Thanks for the discussion. But I want to go back to the point about early warning. I am not asserting with certainty that the administration will attack Iran. I am noting that there are signs that the likelihood is increasing. Given a reasonable (even if low) probability of a catastrophic event, we should try to prevent it, as through Senator Obama's statement (for starters). I am trying to show that there is a reasonable danger, not a certainty. I have not devoted much attention to trying to show that the results would be catastrophic, as that seems quite obvious to me, and anyone who does not agree will not be moved to action against it by evidence that it is becoming more likely. Uncertainty about military movements, secret decisions, and future intentions is a given. The question is, given that uncertainty, do we assume or hope for the best, or try to prevent the worst?

eurofrank said...
This comment has been removed by the author.
eurofrank said...

Dear Dr Rubin

The Washington Post continues the Innuendo about Syria.

Good Old A.Q. Khan puts in a guest appearance today, maybe as a middleman for North Korean missile parts.

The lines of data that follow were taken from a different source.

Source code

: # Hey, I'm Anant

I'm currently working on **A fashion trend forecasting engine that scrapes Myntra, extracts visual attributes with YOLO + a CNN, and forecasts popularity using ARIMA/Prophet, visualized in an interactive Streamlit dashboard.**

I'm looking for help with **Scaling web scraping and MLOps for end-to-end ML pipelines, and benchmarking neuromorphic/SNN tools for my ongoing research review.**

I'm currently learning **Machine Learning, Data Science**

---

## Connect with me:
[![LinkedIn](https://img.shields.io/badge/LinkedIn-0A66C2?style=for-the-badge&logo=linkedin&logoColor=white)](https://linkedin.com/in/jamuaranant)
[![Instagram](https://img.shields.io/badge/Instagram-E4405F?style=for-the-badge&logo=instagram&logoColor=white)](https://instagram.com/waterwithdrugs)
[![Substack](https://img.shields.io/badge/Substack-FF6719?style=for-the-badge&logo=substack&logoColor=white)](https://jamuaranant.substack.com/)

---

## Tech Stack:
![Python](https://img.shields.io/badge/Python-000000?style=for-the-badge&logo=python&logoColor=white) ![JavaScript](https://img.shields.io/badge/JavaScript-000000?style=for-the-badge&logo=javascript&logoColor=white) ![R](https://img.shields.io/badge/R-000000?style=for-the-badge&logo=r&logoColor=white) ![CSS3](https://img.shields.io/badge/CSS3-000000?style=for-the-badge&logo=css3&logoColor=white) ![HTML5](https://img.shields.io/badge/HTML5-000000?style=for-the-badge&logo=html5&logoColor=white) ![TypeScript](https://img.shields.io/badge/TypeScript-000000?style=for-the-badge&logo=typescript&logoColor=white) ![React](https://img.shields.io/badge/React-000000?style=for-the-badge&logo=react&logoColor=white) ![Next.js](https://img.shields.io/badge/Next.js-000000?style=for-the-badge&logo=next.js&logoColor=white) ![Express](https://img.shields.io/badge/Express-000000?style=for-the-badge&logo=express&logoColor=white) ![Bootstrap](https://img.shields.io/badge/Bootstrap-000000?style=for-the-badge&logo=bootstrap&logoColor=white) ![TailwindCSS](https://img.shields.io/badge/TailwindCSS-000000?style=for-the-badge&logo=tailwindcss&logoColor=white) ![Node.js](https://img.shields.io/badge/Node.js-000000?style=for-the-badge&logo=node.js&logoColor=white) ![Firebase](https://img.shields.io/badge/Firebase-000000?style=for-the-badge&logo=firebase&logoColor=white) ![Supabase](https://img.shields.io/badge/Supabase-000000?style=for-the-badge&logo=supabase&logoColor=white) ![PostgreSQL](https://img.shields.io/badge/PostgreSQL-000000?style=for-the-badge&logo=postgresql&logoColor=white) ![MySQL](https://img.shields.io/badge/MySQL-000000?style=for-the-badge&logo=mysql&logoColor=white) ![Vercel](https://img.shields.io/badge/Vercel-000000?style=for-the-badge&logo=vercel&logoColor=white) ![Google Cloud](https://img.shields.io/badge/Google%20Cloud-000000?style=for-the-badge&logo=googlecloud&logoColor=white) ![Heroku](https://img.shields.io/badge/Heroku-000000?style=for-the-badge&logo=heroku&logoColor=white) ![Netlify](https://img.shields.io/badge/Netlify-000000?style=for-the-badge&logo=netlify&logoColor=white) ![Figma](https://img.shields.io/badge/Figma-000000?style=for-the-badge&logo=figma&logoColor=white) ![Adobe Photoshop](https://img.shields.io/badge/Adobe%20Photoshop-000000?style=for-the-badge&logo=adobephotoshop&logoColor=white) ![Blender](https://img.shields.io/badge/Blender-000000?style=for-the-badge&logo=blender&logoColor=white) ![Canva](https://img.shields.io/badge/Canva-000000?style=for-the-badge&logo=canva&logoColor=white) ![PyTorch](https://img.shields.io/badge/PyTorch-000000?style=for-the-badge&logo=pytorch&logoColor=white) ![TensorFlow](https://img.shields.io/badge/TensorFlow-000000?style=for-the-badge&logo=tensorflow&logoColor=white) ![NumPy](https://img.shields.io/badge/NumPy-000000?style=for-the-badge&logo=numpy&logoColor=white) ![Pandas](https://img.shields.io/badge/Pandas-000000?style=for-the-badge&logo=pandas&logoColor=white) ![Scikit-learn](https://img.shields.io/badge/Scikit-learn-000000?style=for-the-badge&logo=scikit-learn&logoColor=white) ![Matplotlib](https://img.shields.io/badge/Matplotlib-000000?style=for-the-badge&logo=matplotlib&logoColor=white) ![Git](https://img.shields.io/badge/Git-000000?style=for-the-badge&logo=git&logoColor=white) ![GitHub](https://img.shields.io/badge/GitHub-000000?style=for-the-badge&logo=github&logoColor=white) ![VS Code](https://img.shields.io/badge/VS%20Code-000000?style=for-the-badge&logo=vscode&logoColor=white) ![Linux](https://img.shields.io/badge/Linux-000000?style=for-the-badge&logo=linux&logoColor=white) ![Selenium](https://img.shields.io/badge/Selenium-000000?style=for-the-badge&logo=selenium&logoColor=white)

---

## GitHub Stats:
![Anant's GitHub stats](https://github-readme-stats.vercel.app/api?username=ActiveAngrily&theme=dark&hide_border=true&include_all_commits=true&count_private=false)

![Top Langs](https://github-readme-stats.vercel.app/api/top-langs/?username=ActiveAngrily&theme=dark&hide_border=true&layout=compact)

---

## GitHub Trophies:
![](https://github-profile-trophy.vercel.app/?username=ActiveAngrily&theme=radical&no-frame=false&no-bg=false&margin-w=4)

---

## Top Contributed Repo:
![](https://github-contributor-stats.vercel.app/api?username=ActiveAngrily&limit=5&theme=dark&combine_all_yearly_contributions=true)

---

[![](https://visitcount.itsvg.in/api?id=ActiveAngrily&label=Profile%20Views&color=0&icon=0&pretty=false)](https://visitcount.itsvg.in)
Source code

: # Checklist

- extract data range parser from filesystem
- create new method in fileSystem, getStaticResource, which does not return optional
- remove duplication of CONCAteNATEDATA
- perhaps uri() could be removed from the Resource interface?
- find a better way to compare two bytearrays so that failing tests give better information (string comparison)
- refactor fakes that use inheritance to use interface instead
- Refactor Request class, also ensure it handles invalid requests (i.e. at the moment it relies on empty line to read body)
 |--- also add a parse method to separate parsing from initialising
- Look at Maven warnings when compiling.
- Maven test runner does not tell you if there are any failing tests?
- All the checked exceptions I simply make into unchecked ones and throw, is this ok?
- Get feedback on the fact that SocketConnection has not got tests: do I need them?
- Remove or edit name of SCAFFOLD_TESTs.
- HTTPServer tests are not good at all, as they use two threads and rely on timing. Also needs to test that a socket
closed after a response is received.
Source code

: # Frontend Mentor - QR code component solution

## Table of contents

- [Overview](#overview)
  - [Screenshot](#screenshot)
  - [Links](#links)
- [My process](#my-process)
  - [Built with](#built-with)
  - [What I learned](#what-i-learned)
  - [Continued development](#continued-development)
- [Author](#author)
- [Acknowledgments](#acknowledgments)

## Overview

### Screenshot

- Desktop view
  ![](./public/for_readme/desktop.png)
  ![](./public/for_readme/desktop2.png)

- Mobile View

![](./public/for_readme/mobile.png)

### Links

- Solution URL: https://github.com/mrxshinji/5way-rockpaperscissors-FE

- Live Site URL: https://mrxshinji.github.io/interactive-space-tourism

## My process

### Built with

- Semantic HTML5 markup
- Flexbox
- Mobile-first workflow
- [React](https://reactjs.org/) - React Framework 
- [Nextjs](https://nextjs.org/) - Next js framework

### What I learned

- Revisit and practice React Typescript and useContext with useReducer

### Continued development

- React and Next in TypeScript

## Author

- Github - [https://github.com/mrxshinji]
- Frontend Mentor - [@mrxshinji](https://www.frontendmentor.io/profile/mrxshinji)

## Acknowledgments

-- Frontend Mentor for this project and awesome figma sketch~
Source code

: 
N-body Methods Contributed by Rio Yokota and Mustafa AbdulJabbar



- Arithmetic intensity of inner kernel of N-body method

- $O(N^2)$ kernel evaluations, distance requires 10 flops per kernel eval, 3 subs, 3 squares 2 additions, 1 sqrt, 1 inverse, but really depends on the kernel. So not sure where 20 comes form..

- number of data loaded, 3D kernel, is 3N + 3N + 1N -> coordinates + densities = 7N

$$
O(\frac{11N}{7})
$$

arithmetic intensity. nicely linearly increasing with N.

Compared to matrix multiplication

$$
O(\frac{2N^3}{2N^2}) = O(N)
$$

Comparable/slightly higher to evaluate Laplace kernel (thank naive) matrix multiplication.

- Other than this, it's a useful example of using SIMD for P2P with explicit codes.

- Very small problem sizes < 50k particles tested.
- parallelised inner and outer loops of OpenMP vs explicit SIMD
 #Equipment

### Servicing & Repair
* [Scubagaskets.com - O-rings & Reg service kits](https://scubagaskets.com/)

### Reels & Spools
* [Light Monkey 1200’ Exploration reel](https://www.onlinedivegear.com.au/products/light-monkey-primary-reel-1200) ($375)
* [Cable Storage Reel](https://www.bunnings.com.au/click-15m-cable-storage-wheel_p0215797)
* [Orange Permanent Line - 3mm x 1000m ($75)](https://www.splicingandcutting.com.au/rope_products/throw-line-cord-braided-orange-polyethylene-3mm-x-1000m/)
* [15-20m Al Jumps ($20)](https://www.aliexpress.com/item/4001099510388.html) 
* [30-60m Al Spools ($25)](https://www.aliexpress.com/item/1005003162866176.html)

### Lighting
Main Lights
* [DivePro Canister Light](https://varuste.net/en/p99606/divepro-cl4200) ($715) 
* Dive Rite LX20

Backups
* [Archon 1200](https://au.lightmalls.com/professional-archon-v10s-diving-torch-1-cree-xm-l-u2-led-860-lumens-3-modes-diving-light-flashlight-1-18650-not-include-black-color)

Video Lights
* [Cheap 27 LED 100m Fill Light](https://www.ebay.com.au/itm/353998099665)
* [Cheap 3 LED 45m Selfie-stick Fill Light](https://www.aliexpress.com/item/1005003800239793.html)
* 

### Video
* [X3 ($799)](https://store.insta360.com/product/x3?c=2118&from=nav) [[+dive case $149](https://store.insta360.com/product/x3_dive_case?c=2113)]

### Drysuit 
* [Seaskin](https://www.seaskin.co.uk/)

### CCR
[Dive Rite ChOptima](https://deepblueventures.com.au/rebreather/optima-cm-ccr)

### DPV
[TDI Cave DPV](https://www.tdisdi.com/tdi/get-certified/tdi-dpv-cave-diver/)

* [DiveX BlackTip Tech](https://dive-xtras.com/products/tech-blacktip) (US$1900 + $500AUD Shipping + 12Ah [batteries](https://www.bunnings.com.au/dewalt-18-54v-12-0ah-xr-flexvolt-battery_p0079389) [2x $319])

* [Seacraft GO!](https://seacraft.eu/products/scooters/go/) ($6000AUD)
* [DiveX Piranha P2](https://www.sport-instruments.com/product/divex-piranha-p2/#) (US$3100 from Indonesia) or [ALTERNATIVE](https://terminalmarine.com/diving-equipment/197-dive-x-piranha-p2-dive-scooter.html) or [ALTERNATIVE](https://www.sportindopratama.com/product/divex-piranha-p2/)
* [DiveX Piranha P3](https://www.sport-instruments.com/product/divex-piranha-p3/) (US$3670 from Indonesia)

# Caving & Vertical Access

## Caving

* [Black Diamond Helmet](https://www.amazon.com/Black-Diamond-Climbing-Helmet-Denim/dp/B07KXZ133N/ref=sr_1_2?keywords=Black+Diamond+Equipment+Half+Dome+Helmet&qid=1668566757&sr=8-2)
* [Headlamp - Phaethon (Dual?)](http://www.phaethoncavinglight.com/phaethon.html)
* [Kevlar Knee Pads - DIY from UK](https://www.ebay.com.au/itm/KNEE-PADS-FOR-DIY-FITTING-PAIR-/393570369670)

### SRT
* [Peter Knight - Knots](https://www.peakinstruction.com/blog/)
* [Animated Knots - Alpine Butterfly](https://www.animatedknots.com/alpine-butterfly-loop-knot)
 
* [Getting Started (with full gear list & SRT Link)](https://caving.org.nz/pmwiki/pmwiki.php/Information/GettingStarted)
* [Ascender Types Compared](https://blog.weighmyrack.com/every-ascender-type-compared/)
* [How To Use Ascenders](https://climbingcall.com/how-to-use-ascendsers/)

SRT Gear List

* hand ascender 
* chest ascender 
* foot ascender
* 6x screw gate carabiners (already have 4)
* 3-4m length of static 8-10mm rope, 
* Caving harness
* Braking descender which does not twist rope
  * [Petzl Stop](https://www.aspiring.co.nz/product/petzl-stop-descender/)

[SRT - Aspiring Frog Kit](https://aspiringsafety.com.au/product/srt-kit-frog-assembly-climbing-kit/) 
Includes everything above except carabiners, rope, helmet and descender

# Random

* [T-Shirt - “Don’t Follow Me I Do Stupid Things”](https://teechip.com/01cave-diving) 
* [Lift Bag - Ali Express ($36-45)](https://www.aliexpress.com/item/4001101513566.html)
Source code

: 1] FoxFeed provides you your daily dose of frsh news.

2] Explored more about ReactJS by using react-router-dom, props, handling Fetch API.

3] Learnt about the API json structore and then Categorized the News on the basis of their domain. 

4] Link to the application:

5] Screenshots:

Gremlins and Ghoulies and things that go bump in the night


Do you think Jimmy Hoffa was busried in Syria by the Iranian Special Forces?

Anonymous said...

Hello Dan,
The US has three huge air bases in Iraq and Afghnistan--it doesn't need Qatar or even one carrier group. Carrier groups are obsolete, anyhow, because they are vulnerable to cruise missiles particularly in confined waters like the Gulf. They work fine on the little defenseless countries the US usually picks on, but Iran isn't that.

Hello pere ubu,
re: President Ahmadinejad: For a guy with an "ignorant piehole" he sure has the USofA over the proverbial barrel, doesn't he, what with his new friendly neighbors in Baghdad and US military results headed south on either side of him, plus friends in China and Russia.

Anonymous said...

Dr. Rubin

For the signs that the likelihood is increasing three signposts will have to be pointing in the same direction: the propaganda signpost, the diplomatic signpost, and the military signpost. (It's tempting to add economic/fiscal and "energy" signposts to the list - but these are now so out of whack with the necessary conditions for a war with Iran that they cannot be turned during the remainder of the Bush administration's tenure).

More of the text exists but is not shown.